In the entries below, spot each line with the word "element" and copy it.

Plain-text document sources
========================================================================

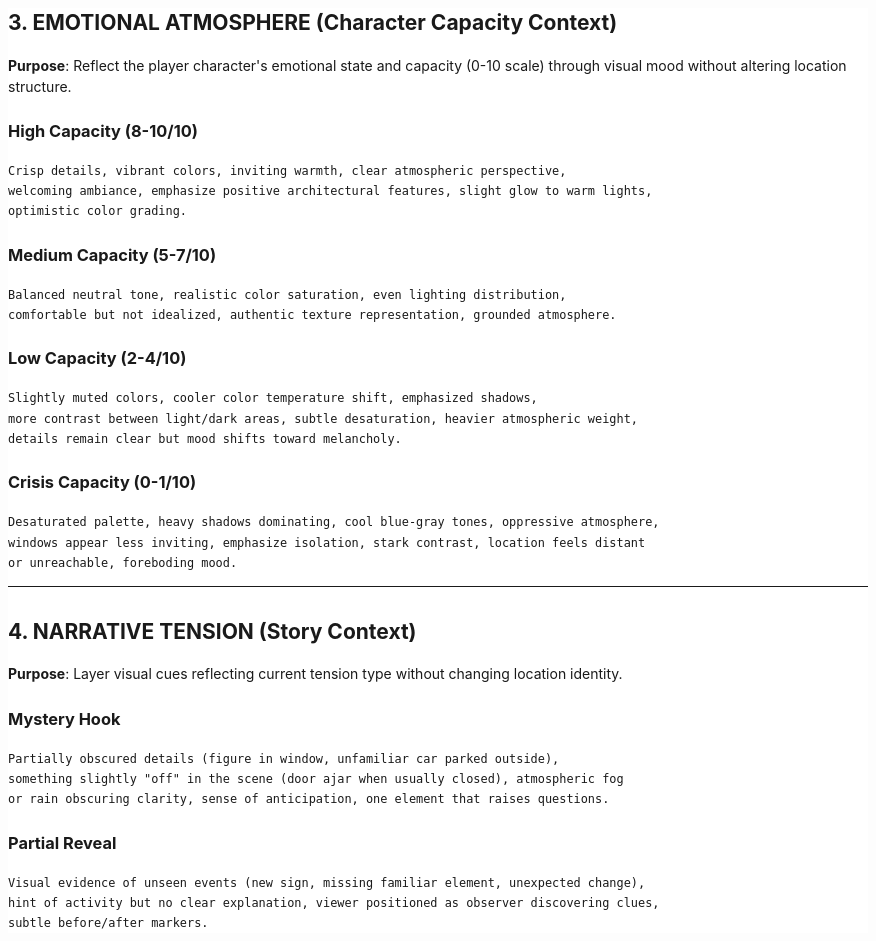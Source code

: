 ## 3. EMOTIONAL ATMOSPHERE (Character Capacity Context)

**Purpose**: Reflect the player character's emotional state and capacity (0-10 scale) through visual mood without altering location structure.

### High Capacity (8-10/10)
```
Crisp details, vibrant colors, inviting warmth, clear atmospheric perspective, 
welcoming ambiance, emphasize positive architectural features, slight glow to warm lights, 
optimistic color grading.
```

### Medium Capacity (5-7/10)
```
Balanced neutral tone, realistic color saturation, even lighting distribution, 
comfortable but not idealized, authentic texture representation, grounded atmosphere.
```

### Low Capacity (2-4/10)
```
Slightly muted colors, cooler color temperature shift, emphasized shadows, 
more contrast between light/dark areas, subtle desaturation, heavier atmospheric weight, 
details remain clear but mood shifts toward melancholy.
```

### Crisis Capacity (0-1/10)
```
Desaturated palette, heavy shadows dominating, cool blue-gray tones, oppressive atmosphere, 
windows appear less inviting, emphasize isolation, stark contrast, location feels distant 
or unreachable, foreboding mood.
```

---

## 4. NARRATIVE TENSION (Story Context)

**Purpose**: Layer visual cues reflecting current tension type without changing location identity.

### Mystery Hook
```
Partially obscured details (figure in window, unfamiliar car parked outside), 
something slightly "off" in the scene (door ajar when usually closed), atmospheric fog 
or rain obscuring clarity, sense of anticipation, one element that raises questions.
```

### Partial Reveal
```
Visual evidence of unseen events (new sign, missing familiar element, unexpected change), 
hint of activity but no clear explanation, viewer positioned as observer discovering clues, 
subtle before/after markers.
```
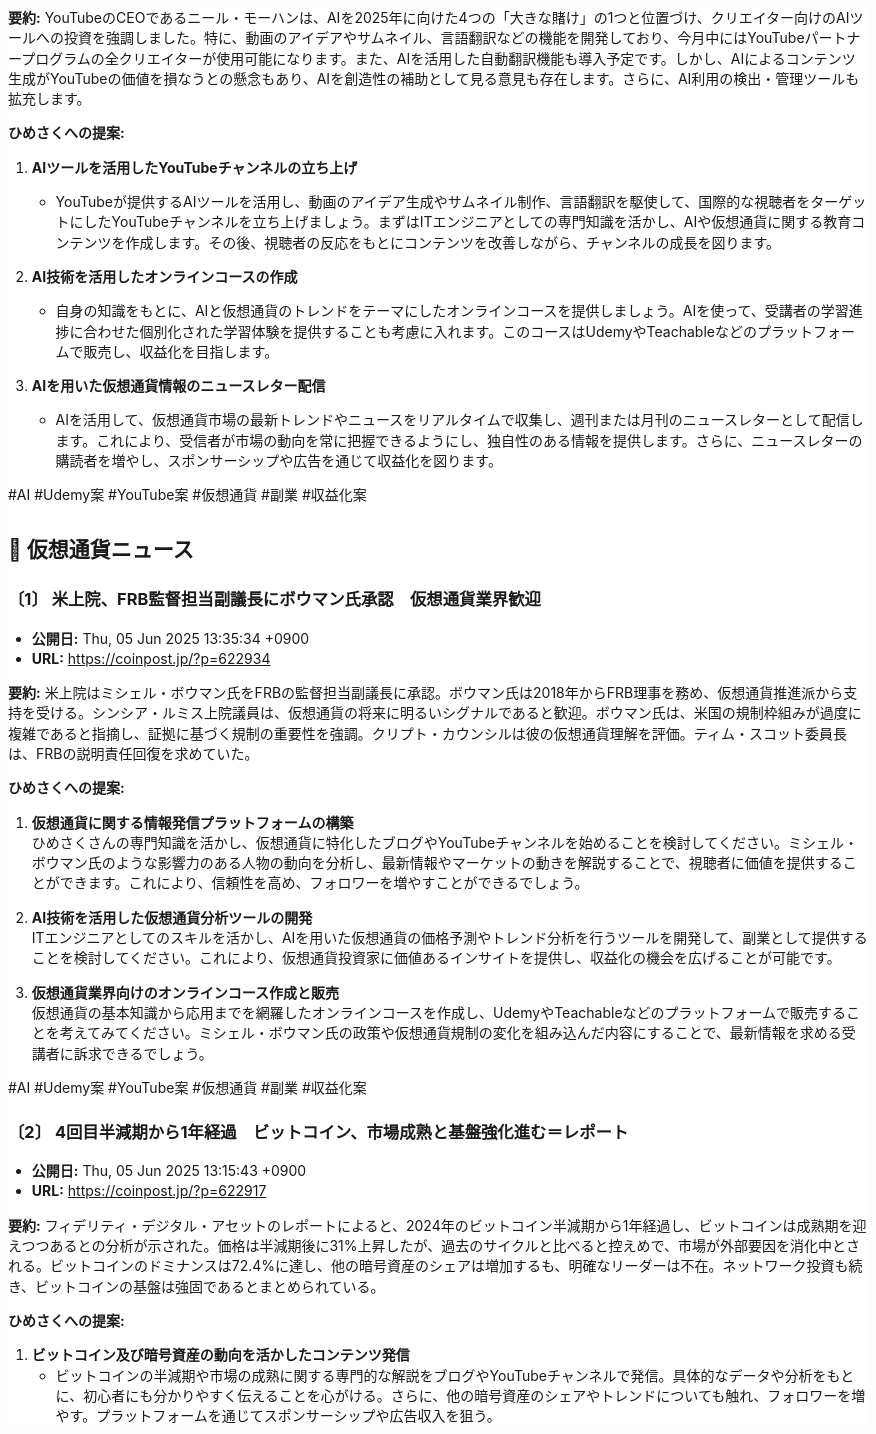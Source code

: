 **要約:** YouTubeのCEOであるニール・モーハンは、AIを2025年に向けた4つの「大きな賭け」の1つと位置づけ、クリエイター向けのAIツールへの投資を強調しました。特に、動画のアイデアやサムネイル、言語翻訳などの機能を開発しており、今月中にはYouTubeパートナープログラムの全クリエイターが使用可能になります。また、AIを活用した自動翻訳機能も導入予定です。しかし、AIによるコンテンツ生成がYouTubeの価値を損なうとの懸念もあり、AIを創造性の補助として見る意見も存在します。さらに、AI利用の検出・管理ツールも拡充します。

**ひめさくへの提案:**
1. **AIツールを活用したYouTubeチャンネルの立ち上げ**
   - YouTubeが提供するAIツールを活用し、動画のアイデア生成やサムネイル制作、言語翻訳を駆使して、国際的な視聴者をターゲットにしたYouTubeチャンネルを立ち上げましょう。まずはITエンジニアとしての専門知識を活かし、AIや仮想通貨に関する教育コンテンツを作成します。その後、視聴者の反応をもとにコンテンツを改善しながら、チャンネルの成長を図ります。

2. **AI技術を活用したオンラインコースの作成**
   - 自身の知識をもとに、AIと仮想通貨のトレンドをテーマにしたオンラインコースを提供しましょう。AIを使って、受講者の学習進捗に合わせた個別化された学習体験を提供することも考慮に入れます。このコースはUdemyやTeachableなどのプラットフォームで販売し、収益化を目指します。

3. **AIを用いた仮想通貨情報のニュースレター配信**
   - AIを活用して、仮想通貨市場の最新トレンドやニュースをリアルタイムで収集し、週刊または月刊のニュースレターとして配信します。これにより、受信者が市場の動向を常に把握できるようにし、独自性のある情報を提供します。さらに、ニュースレターの購読者を増やし、スポンサーシップや広告を通じて収益化を図ります。

#AI #Udemy案 #YouTube案 #仮想通貨 #副業 #収益化案

## 🔶 仮想通貨ニュース

### 〔1〕 米上院、FRB監督担当副議長にボウマン氏承認　仮想通貨業界歓迎
- **公開日:** Thu, 05 Jun 2025 13:35:34 +0900
- **URL:** https://coinpost.jp/?p=622934

**要約:** 米上院はミシェル・ボウマン氏をFRBの監督担当副議長に承認。ボウマン氏は2018年からFRB理事を務め、仮想通貨推進派から支持を受ける。シンシア・ルミス上院議員は、仮想通貨の将来に明るいシグナルであると歓迎。ボウマン氏は、米国の規制枠組みが過度に複雑であると指摘し、証拠に基づく規制の重要性を強調。クリプト・カウンシルは彼の仮想通貨理解を評価。ティム・スコット委員長は、FRBの説明責任回復を求めていた。

**ひめさくへの提案:**
1. **仮想通貨に関する情報発信プラットフォームの構築**  
   ひめさくさんの専門知識を活かし、仮想通貨に特化したブログやYouTubeチャンネルを始めることを検討してください。ミシェル・ボウマン氏のような影響力のある人物の動向を分析し、最新情報やマーケットの動きを解説することで、視聴者に価値を提供することができます。これにより、信頼性を高め、フォロワーを増やすことができるでしょう。

2. **AI技術を活用した仮想通貨分析ツールの開発**  
   ITエンジニアとしてのスキルを活かし、AIを用いた仮想通貨の価格予測やトレンド分析を行うツールを開発して、副業として提供することを検討してください。これにより、仮想通貨投資家に価値あるインサイトを提供し、収益化の機会を広げることが可能です。

3. **仮想通貨業界向けのオンラインコース作成と販売**  
   仮想通貨の基本知識から応用までを網羅したオンラインコースを作成し、UdemyやTeachableなどのプラットフォームで販売することを考えてみてください。ミシェル・ボウマン氏の政策や仮想通貨規制の変化を組み込んだ内容にすることで、最新情報を求める受講者に訴求できるでしょう。

#AI #Udemy案 #YouTube案 #仮想通貨 #副業 #収益化案

### 〔2〕 4回目半減期から1年経過　ビットコイン、市場成熟と基盤強化進む＝レポート
- **公開日:** Thu, 05 Jun 2025 13:15:43 +0900
- **URL:** https://coinpost.jp/?p=622917

**要約:** フィデリティ・デジタル・アセットのレポートによると、2024年のビットコイン半減期から1年経過し、ビットコインは成熟期を迎えつつあるとの分析が示された。価格は半減期後に31%上昇したが、過去のサイクルと比べると控えめで、市場が外部要因を消化中とされる。ビットコインのドミナンスは72.4%に達し、他の暗号資産のシェアは増加するも、明確なリーダーは不在。ネットワーク投資も続き、ビットコインの基盤は強固であるとまとめられている。

**ひめさくへの提案:**
1. **ビットコイン及び暗号資産の動向を活かしたコンテンツ発信**
   - ビットコインの半減期や市場の成熟に関する専門的な解説をブログやYouTubeチャンネルで発信。具体的なデータや分析をもとに、初心者にも分かりやすく伝えることを心がける。さらに、他の暗号資産のシェアやトレンドについても触れ、フォロワーを増やす。プラットフォームを通じてスポンサーシップや広告収入を狙う。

========================================================================

*Solution*
or rain obscuring clarity, sense of anticipation, one element that raises questions.
Visual evidence of unseen events (new sign, missing familiar element, unexpected change), 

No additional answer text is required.